Group seeks funds for consultant to help with Baton Rouge Metropolitan Airport (KBTR) director search

Metro councilwoman Barbara Freiberg, District 12, speaks on Item 92 concerning an emergency appointment of the members of the Aviation Director Search Committee during a meeting of the metro council,  November 8, 2017, at City Hall in Baton Rouge, La.


The group searching for the next Baton Rouge Metropolitan Airport director is asking for money to hire a private consultant to help find and evaluate applicants for the job.

The Baton Rouge aviation director search committee voted Thursday to ask the Metro Council to appropriate $40,000 from the airport's budget to pay a search firm.

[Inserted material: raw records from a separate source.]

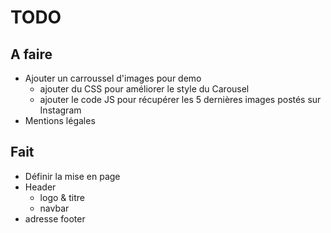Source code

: # TODO

## A faire
 + Ajouter un carroussel d'images pour demo
 	+ ajouter du CSS pour améliorer le style du Carousel
 	+ ajouter le code JS pour récupérer les 5 dernières images postés sur Instagram
 + Mentions légales

## Fait
 + Définir la mise en page
 + Header
 	+ logo & titre
 	+ navbar
 + adresse footer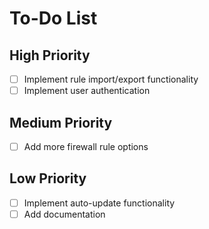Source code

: # To-Do List

## High Priority
- [ ] Implement rule import/export functionality
- [ ] Implement user authentication

## Medium Priority
- [ ] Add more firewall rule options

## Low Priority
- [ ] Implement auto-update functionality
- [ ] Add documentation
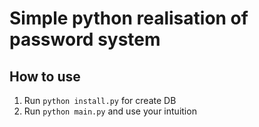Simple python realisation of password system
============================================

How to use
----------

1. Run `python install.py` for create DB
2. Run `python main.py` and use your intuition
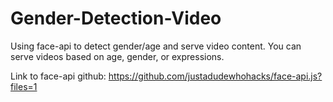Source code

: # Gender-Detection-Video
 Using face-api to detect gender/age and serve video content. You can serve videos based on age, gender, or expressions. 
 
 Link to face-api github: https://github.com/justadudewhohacks/face-api.js?files=1
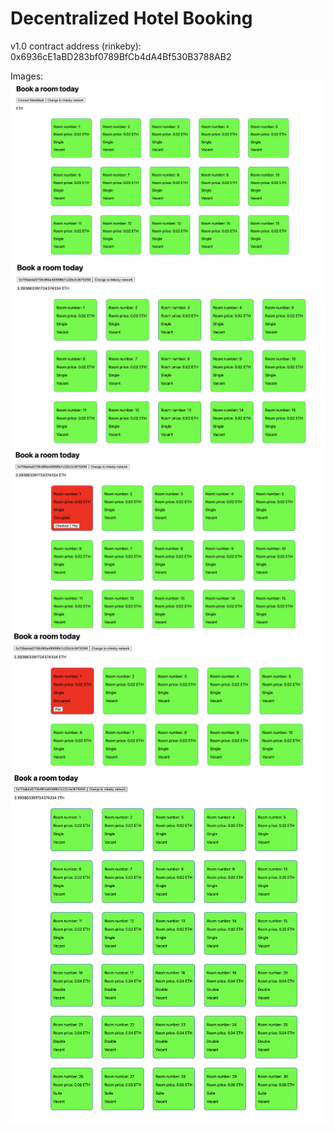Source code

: # Decentralized Hotel Booking

v1.0 contract address (rinkeby): 0x6936cE1aBD283bf0789BfCb4dA4Bf530B3788AB2

Images:
![image1](images/image1.png)
![image2](images/image2.png)
![image3](images/image3.png)
![image4](images/image4.png)
![image5](images/image5.png)
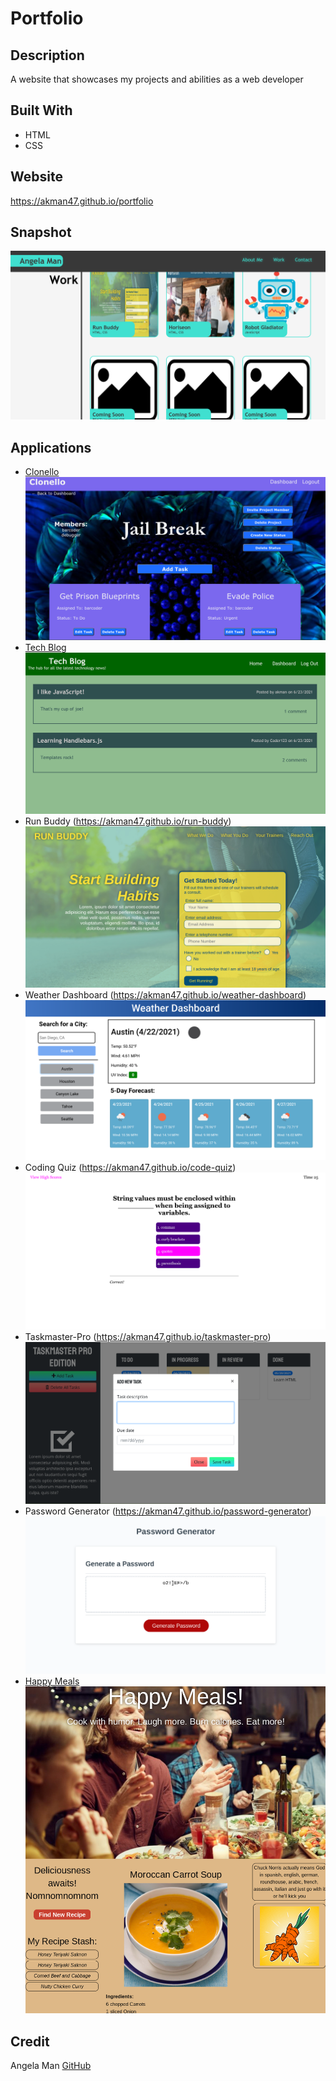 # Portfolio

## Description
A website that showcases my projects and abilities as a web developer

## Built With
* HTML
* CSS

## Website
https://akman47.github.io/portfolio

## Snapshot
![Snapshot of work portfolio](./assets/images/portfolio.png)

## Applications
* [Clonello](https://powerful-falls-76508.herokuapp.com/)
![Snapshot of Clonello application](./assets/images/Clonello.png)
* [Tech Blog](https://protected-oasis-13537.herokuapp.com/)
![Snapshot of Tech Blog](./assets/images/tech-blog.png)
* Run Buddy (https://akman47.github.io/run-buddy)
![Snapshot of Run Buddy application](./assets/images/run-buddy.png)
* Weather Dashboard (https://akman47.github.io/weather-dashboard)
![Snapshot of a city's weather forecast](./assets/images/weather-dashboard.png)
* Coding Quiz (https://akman47.github.io/code-quiz)
![Snapshot of a quiz about coding](./assets/images/code-quiz.png)
* Taskmaster-Pro (https://akman47.github.io/taskmaster-pro)
![Snapshot of a task tracking board](./assets/images/taskmaster-pro.png)
* Password Generator (https://akman47.github.io/password-generator)
![Snapshot of Password Generator application](./assets/images/password-generator.png)
* [Happy Meals](https://jmol721.github.io/get-you-a-happy-meal-toy-not-included)
![Snapshot of Happy Meal application](./assets/images/happy-meals.png)

## Credit
Angela Man
[GitHub](https://github.com/akman47)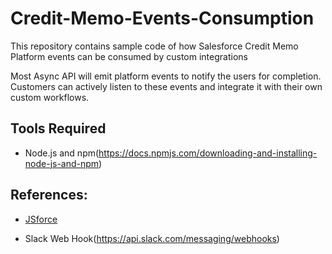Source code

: # Credit-Memo-Events-Consumption
This repository contains sample code of how Salesforce Credit Memo Platform events can be consumed by custom integrations

Most Async API will emit platform events to notify the users for completion. Customers can actively listen to these events and integrate it with their own custom workflows.

## Tools Required
- Node.js and npm(https://docs.npmjs.com/downloading-and-installing-node-js-and-npm)

## References:
- [JSforce](https://jsforce.github.io/)

- Slack Web Hook(https://api.slack.com/messaging/webhooks)
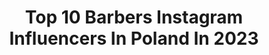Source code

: ---
title: Top 10 Barbers Instagram Influencers In Poland In 2023
description: >-
  Find top barbers Instagram influencers in Poland in 2023. Most popular hashtags: #polishboy #barber #warszawa #weekend.
platform: Instagram
hits: 30
text_top: Discover the most popular Instagram profiles on inBeat.
text_bottom: Our search engine holds 30 Instagram influencers like this in Poland for you to collaborate.
profiles:
  - username: "den_cutting"
    fullname: >-
      𝗗𝗘𝗡𝗜𝗦 𝗡𝗔𝗥𝗬𝗞𝗢𝗩 🦂
    bio: >-
      BARBER/EDUCATOR @razurabarbershop WWA AMBASSADOR @captainfawcett DRAMATIC ACTOR 🎭 MODEL 📷 JEDI 🌱 BUSINESS denis@midnightissue.com 📩
    location: "Poland"
    followers: 93197
    engagement: 463
    commentsToLikes: 0.005628
    id: ck134f5o8w5ex0i194ryi1y8x
    verified: false
    hashtags: "#mensworld, #model, #mensfashionpost, #tattooer"
  - username: "olie_siiz"
    fullname: >-
      ❈ 𝗢𝗹𝗶𝗲 𝗦𝗶𝗶𝘇 ❈
    bio: >-
      ❈ Tattoo in Warsaw ❈ ❈ My Atelier @siiz.atelier ❈ ❈ oliesiiztattoo@gmail.com ❈ @eternalink @barber_dts @balm_tattoo ❈ Private account @oliesiiz ❈
    location: "Poland"
    followers: 184307
    engagement: 411
    commentsToLikes: 0.007736
    id: ck5hk68ahhv2w0i11f5wa2oqs
    verified: false
    hashtags: ""
  - username: "niester_house"
    fullname: >-
      𝐃𝐀𝐖𝐈𝐃 𝐍𝐈𝐄𝐒𝐓𝐄𝐑
    bio: >-
      ▪️Beardmodel 🧔🏻 ▪️ 👷🏼Gdansk, Poland 🇵🇱 ▪️🐶 @goldieretrevier ▪️Travel | Lifestyle | Fashion ▪️ dawidniester@gmail.com
    location: "Poland"
    followers: 27423
    engagement: 492
    commentsToLikes: 0.019317
    id: ck14hsr1iby1d0i19pyo5k9au
    verified: false
    hashtags: "#zdrowywybor, #mensfashion, #beard, #3city"
  - username: "dream_chaser1986"
    fullname: >-
      Przemysław Błędowski
    bio: >-
      ℙ𝕤𝕖𝕦𝕕o Colab: p.bledowski13@gmail.com #aktor 🎥 #menager 📈 #inwestor 💰 #podróżnik 🌍 #gymfreak 🦸‍♀️
    location: "Poland"
    followers: 14324
    engagement: 934
    commentsToLikes: 0.051677
    id: ck5cbluw0fp8n0i1147wtwce7
    verified: false
    hashtags: "#facet, #brodaty, #niedziela, #brodacz"
  - username: "glodnyswiata"
    fullname: >-
      Filip Turowski | GłodnyŚwiata
    bio: >-
      Najsmaczniejszy blog o podróżach i jedzeniu | warsztaty i wyjazdy kulinarne | podróż dookoła świata 📍 Madera | 🌎 57 #glodniswiata
    location: "Poland"
    followers: 20343
    engagement: 491
    commentsToLikes: 0.057798
    id: ck0ubgfr6ekly0i19t4yyriph
    verified: false
    hashtags: "#podr, #podroze, #malefashion, #traveltheworld"
  - username: "szymanskimma"
    fullname: >-
      Roman Szymański
    bio: >-
      @ksw_mma fighter Record 11:4 Czerwony Smok MACACO🐒 Gold Team 👊 BJJ black belt🤙@mariuszlinke 🙏 Co-owner 👉 @fame_tattoo_ Co-owner 👉 @fametattoobarber
    location: "Poland"
    followers: 46210
    engagement: 526
    commentsToLikes: 0.009756
    id: ck0u29adgzair0i19geh8v9pa
    verified: false
    hashtags: "#ksw, #tattoo, #mylife, #mma"
  - username: "twm_czerwin"
    fullname: >-
      twm_czerwin™
    bio: >-
      ▪️BOOKING: @maciejszulce +48 519 301 907 ▪️MANAGEMENT: +48 508 535 302
    location: "Poland"
    followers: 8428
    engagement: 876
    commentsToLikes: 0.011225
    id: ck5hp4eq9qqix0i11e51wsj5f
    verified: false
    hashtags: "#parkour, #ciemnastrefamixtape, #bonusrpk, #czerwin"
  - username: "kuba.kowalewski"
    fullname: >-
      Jakub Kowalewski
    bio: >-
      ▫️Szczecinek, Poland ▫️@sklep.sfd ➡️ -10% kod: kowalewski10 ᴛᴀᴋᴇ ᴛʜᴇ ʀɪꜱᴋ ᴏʀ ʟᴏꜱᴇ ᴛʜᴇ ᴄʜᴀɴᴄᴇ
    location: "Poland"
    followers: 13807
    engagement: 986
    commentsToLikes: 0.022411
    id: ckap7cy35jiwp0i78bkowazis
    verified: false
    hashtags: "#polishboy, #photoshoot, #koszalin, #wroclaw"
  - username: "ireneusz_pochwala"
    fullname: >-
      Ireneusz Pochwała
    bio: >-
      💻 OWNER https://catering-pochwala.com/ 🥇 World champion 2020 Fit-Model Ambasador SOUVRE 💜
    location: "Poland"
    followers: 15800
    engagement: 710
    commentsToLikes: 0.029167
    id: ck6tybtey2tgs0j71z4pl36nx
    verified: false
    hashtags: "#hair, #nice, #rozw, #gym"
  - username: "esey_o_silowni"
    fullname: >-
      Mateusz Kozłowski
    bio: >-
      Kierownik budowy, który wymyślił sobie, że będzie fit! 📧 eseyosilowni@gmail.com - „esey15” na @deadlift.company - „esey_fitmark” na @fitmark_polska _
    location: "Poland"
    followers: 16448
    engagement: 249
    commentsToLikes: 0.020361
    id: ck6tx8dk6welf0j71dvkp0fym
    verified: false
    hashtags: "#engineers, #remontdomu, #kierownikbudowy, #wiosna"
---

Committee members said they will spend the next few weeks reviewing possible vendors before voting on which consultant to use.

They also agreed that three areas they would like the next aviation director to focus on are expanding the number of carriers and routes at the airport; continuing to lease airport property for an extra cash flow; and finding and securing state and federal grants.

Lining up a majority of council members to agree to appropriate $40,000 on a search firm might prove difficult, given the frustrations that arose at the Metro Council about conducting a national search for the airport director.

Some Metro Council members wanted to appoint Interim Aviation Director Ralph Hennessy to the permanent job without any search.

Although the committee should recommend three finalists to become the aviation director, the council has decision-making power over who gets the job.

Before the committee began its meeting on Thursday, Metro Councilwoman Barbara Freiberg  questioned Marston Fowler from the Parish Attorney's office about the public records aspects of their aviation director search.

Freiberg asked if people submit resumes for the job, but do not submit a full-fledged application, whether their names would still fall under public records laws. She said the airport was likely to miss out on good applicants for the job if people were concerned about their names becoming public.

Fowler referenced a high-profile lawsuit that started in 2013 when The Advocate and The Times-Picayune sued LSU for the names of the applicants who applied for the LSU president position. At the time, LSU only released the name of its "sole finalist," F. King Alexander, who is the current university president and chancellor. LSU did not respond to various public records requests regarding the people university leaders vetted and interviewed during the search.

A state 1st Circuit Court of Appeal panel ruled in 2015 that LSU was required to release the names of the four finalists for the position.

Fowler advised Freiberg about one major argument in the lawsuit, which stemmed from differing definitions of "applicant." He said the question that would arise would, again, be whether someone who submitted a resume would be considered an applicant for the job.